In an action to foreclose a tax lien, the defendant Carajo Holding Corporation appeals from an order of the Supreme Court, Kings County (G. Aronin, J.), dated December 13, 2004, which denied its motion to vacate a judgment of foreclosure and sale dated December 2, 2002, entered upon its default in answering the complaint, to vacate and rescind the public auction sale, and to vacate and rescind the referee’s report of sale.

Ordered that the order is affirmed, with one bill of costs to the respondents appearing separately and filing separate briefs.

In a prior action the Kings County District Attorney’s office obtained a criminal court order of attachment and temporary restraining order (hereinafter the TRO) on property owned by the defendant Carajo Holding Corporation (hereinafter Carajo Corp.). Ernest J. Varacalli is the principal of Carajo Corp. The TRO enjoined Varacalli and Carajo Corp., as well as numerous other named individuals and corporations, from transferring, wasting, encumbering, or dissipating the property. It did not enjoin any party in the present action other than Carajo Corp.

The plaintiffs subsequently purchased an unpaid tax lien on the subject property.

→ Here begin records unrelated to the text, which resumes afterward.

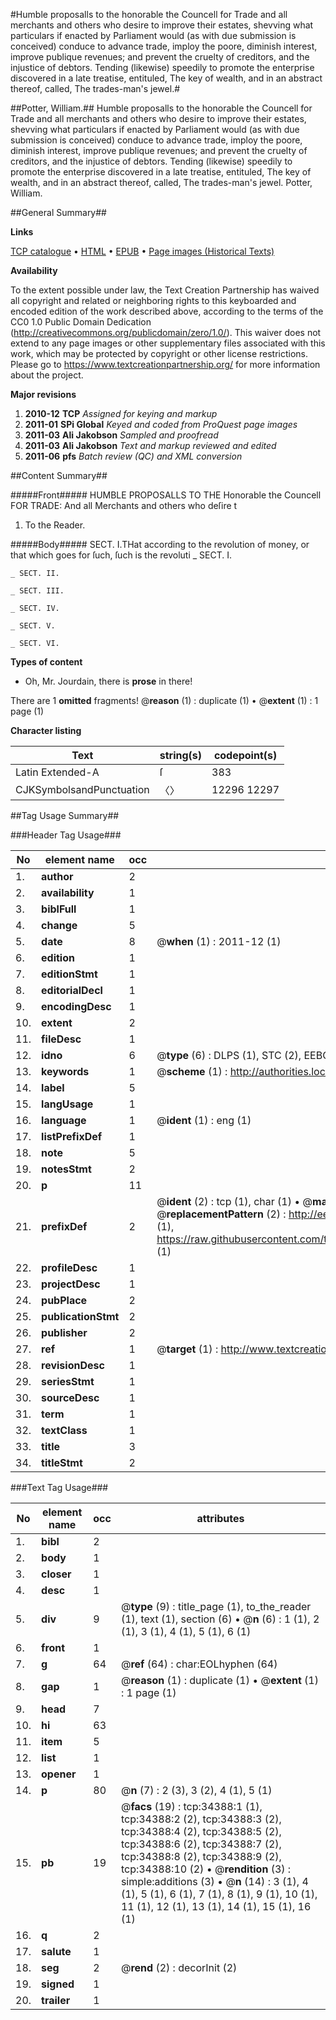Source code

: #Humble proposalls to the honorable the Councell for Trade and all merchants and others who desire to improve their estates, shevving what particulars if enacted by Parliament would (as with due submission is conceived) conduce to advance trade, imploy the poore, diminish interest, improve publique revenues; and prevent the cruelty of creditors, and the injustice of debtors. Tending (likewise) speedily to promote the enterprise discovered in a late treatise, entituled, The key of wealth, and in an abstract thereof, called, The trades-man's jewel.#

##Potter, William.##
Humble proposalls to the honorable the Councell for Trade and all merchants and others who desire to improve their estates, shevving what particulars if enacted by Parliament would (as with due submission is conceived) conduce to advance trade, imploy the poore, diminish interest, improve publique revenues; and prevent the cruelty of creditors, and the injustice of debtors. Tending (likewise) speedily to promote the enterprise discovered in a late treatise, entituled, The key of wealth, and in an abstract thereof, called, The trades-man's jewel.
Potter, William.

##General Summary##

**Links**

[TCP catalogue](http://www.ota.ox.ac.uk/tcp/)  • 
[HTML](http://tei.it.ox.ac.uk/tcp/Texts-HTML/free/A55/A55526.html)  • 
[EPUB](http://tei.it.ox.ac.uk/tcp/Texts-EPUB/free/A55/A55526.epub) • 
[Page images (Historical Texts)](https://historicaltexts.jisc.ac.uk/eebo-99829941e)

**Availability**

To the extent possible under law, the Text Creation Partnership has waived all copyright and related or neighboring rights to this keyboarded and encoded edition of the work described above, according to the terms of the CC0 1.0 Public Domain Dedication (http://creativecommons.org/publicdomain/zero/1.0/). This waiver does not extend to any page images or other supplementary files associated with this work, which may be protected by copyright or other license restrictions. Please go to https://www.textcreationpartnership.org/ for more information about the project.

**Major revisions**

1. __2010-12__ __TCP__ *Assigned for keying and markup*
1. __2011-01__ __SPi Global__ *Keyed and coded from ProQuest page images*
1. __2011-03__ __Ali Jakobson__ *Sampled and proofread*
1. __2011-03__ __Ali Jakobson__ *Text and markup reviewed and edited*
1. __2011-06__ __pfs__ *Batch review (QC) and XML conversion*

##Content Summary##

#####Front#####
HUMBLE PROPOSALLS TO THE Honorable the Councell FOR TRADE: And all Merchants and others who deſire t
1. To the Reader.

#####Body#####
SECT. I.THat according to the revolution of money, or that which goes for ſuch, ſuch is the revoluti
    _ SECT. I.

    _ SECT. II.

    _ SECT. III.

    _ SECT. IV.

    _ SECT. V.

    _ SECT. VI.

**Types of content**

  * Oh, Mr. Jourdain, there is **prose** in there!

There are 1 **omitted** fragments! 
 @__reason__ (1) : duplicate (1)  •  @__extent__ (1) : 1 page (1)

**Character listing**


|Text|string(s)|codepoint(s)|
|---|---|---|
|Latin Extended-A|ſ|383|
|CJKSymbolsandPunctuation|〈〉|12296 12297|

##Tag Usage Summary##

###Header Tag Usage###

|No|element name|occ|attributes|
|---|---|---|---|
|1.|__author__|2||
|2.|__availability__|1||
|3.|__biblFull__|1||
|4.|__change__|5||
|5.|__date__|8| @__when__ (1) : 2011-12 (1)|
|6.|__edition__|1||
|7.|__editionStmt__|1||
|8.|__editorialDecl__|1||
|9.|__encodingDesc__|1||
|10.|__extent__|2||
|11.|__fileDesc__|1||
|12.|__idno__|6| @__type__ (6) : DLPS (1), STC (2), EEBO-CITATION (1), PROQUEST (1), VID (1)|
|13.|__keywords__|1| @__scheme__ (1) : http://authorities.loc.gov/ (1)|
|14.|__label__|5||
|15.|__langUsage__|1||
|16.|__language__|1| @__ident__ (1) : eng (1)|
|17.|__listPrefixDef__|1||
|18.|__note__|5||
|19.|__notesStmt__|2||
|20.|__p__|11||
|21.|__prefixDef__|2| @__ident__ (2) : tcp (1), char (1)  •  @__matchPattern__ (2) : ([0-9\-]+):([0-9IVX]+) (1), (.+) (1)  •  @__replacementPattern__ (2) : http://eebo.chadwyck.com/downloadtiff?vid=$1&page=$2 (1), https://raw.githubusercontent.com/textcreationpartnership/Texts/master/tcpchars.xml#$1 (1)|
|22.|__profileDesc__|1||
|23.|__projectDesc__|1||
|24.|__pubPlace__|2||
|25.|__publicationStmt__|2||
|26.|__publisher__|2||
|27.|__ref__|1| @__target__ (1) : http://www.textcreationpartnership.org/docs/. (1)|
|28.|__revisionDesc__|1||
|29.|__seriesStmt__|1||
|30.|__sourceDesc__|1||
|31.|__term__|1||
|32.|__textClass__|1||
|33.|__title__|3||
|34.|__titleStmt__|2||


###Text Tag Usage###

|No|element name|occ|attributes|
|---|---|---|---|
|1.|__bibl__|2||
|2.|__body__|1||
|3.|__closer__|1||
|4.|__desc__|1||
|5.|__div__|9| @__type__ (9) : title_page (1), to_the_reader (1), text (1), section (6)  •  @__n__ (6) : 1 (1), 2 (1), 3 (1), 4 (1), 5 (1), 6 (1)|
|6.|__front__|1||
|7.|__g__|64| @__ref__ (64) : char:EOLhyphen (64)|
|8.|__gap__|1| @__reason__ (1) : duplicate (1)  •  @__extent__ (1) : 1 page (1)|
|9.|__head__|7||
|10.|__hi__|63||
|11.|__item__|5||
|12.|__list__|1||
|13.|__opener__|1||
|14.|__p__|80| @__n__ (7) : 2 (3), 3 (2), 4 (1), 5 (1)|
|15.|__pb__|19| @__facs__ (19) : tcp:34388:1 (1), tcp:34388:2 (2), tcp:34388:3 (2), tcp:34388:4 (2), tcp:34388:5 (2), tcp:34388:6 (2), tcp:34388:7 (2), tcp:34388:8 (2), tcp:34388:9 (2), tcp:34388:10 (2)  •  @__rendition__ (3) : simple:additions (3)  •  @__n__ (14) : 3 (1), 4 (1), 5 (1), 6 (1), 7 (1), 8 (1), 9 (1), 10 (1), 11 (1), 12 (1), 13 (1), 14 (1), 15 (1), 16 (1)|
|16.|__q__|2||
|17.|__salute__|1||
|18.|__seg__|2| @__rend__ (2) : decorInit (2)|
|19.|__signed__|1||
|20.|__trailer__|1||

They commenced this action against, among others, Carajo Corp., by service of a summons and complaint upon the Secretary of State pursuant to Business Corporation Law § 306. The plaintiffs obtained a judgment of foreclosure and sale against Carajo Corp. upon its default in answering the complaint. The property was subsequently sold at a public auction and later assigned to the Williamsburg Christian Church (hereinafter the intervenor).

Carajo Corp. moved to vacate the judgment of foreclosure and sale solely on the ground that the TRO barred the sale of the property. The Supreme Court denied the motion. We affirm.

Contrary to Carajo Corp.’s contention, the Supreme Court did not improperly act as an appellate court, and did not violate the TRO in the prior action by directing the sale of the property in *776question at the foreclosure sale. The TRO did not bar the sale or transfer of the property by anyone except the parties named in the prior action (see Finance Inv. Co. [Bermuda] v Gossweiler, 145 AD2d 462 [1988]). Since there is not even an allegation that the plaintiffs, the City of New York, or the intervenor were named in, or served with, the TRO, it was inapplicable to them by its own terms.

Carajo Corp.’s remaining contentions are raised for the first time on appeal and are not properly before this Court (see Beneficial N.Y. v McGovern, 207 AD2d 369, 370 [1994]; cf. Jones v Flowers, 547 US —, —, 164 L Ed 2d 415, 425 [2006]). Florio, J.E, Krausman, Luciano and Skelos, JJ., concur.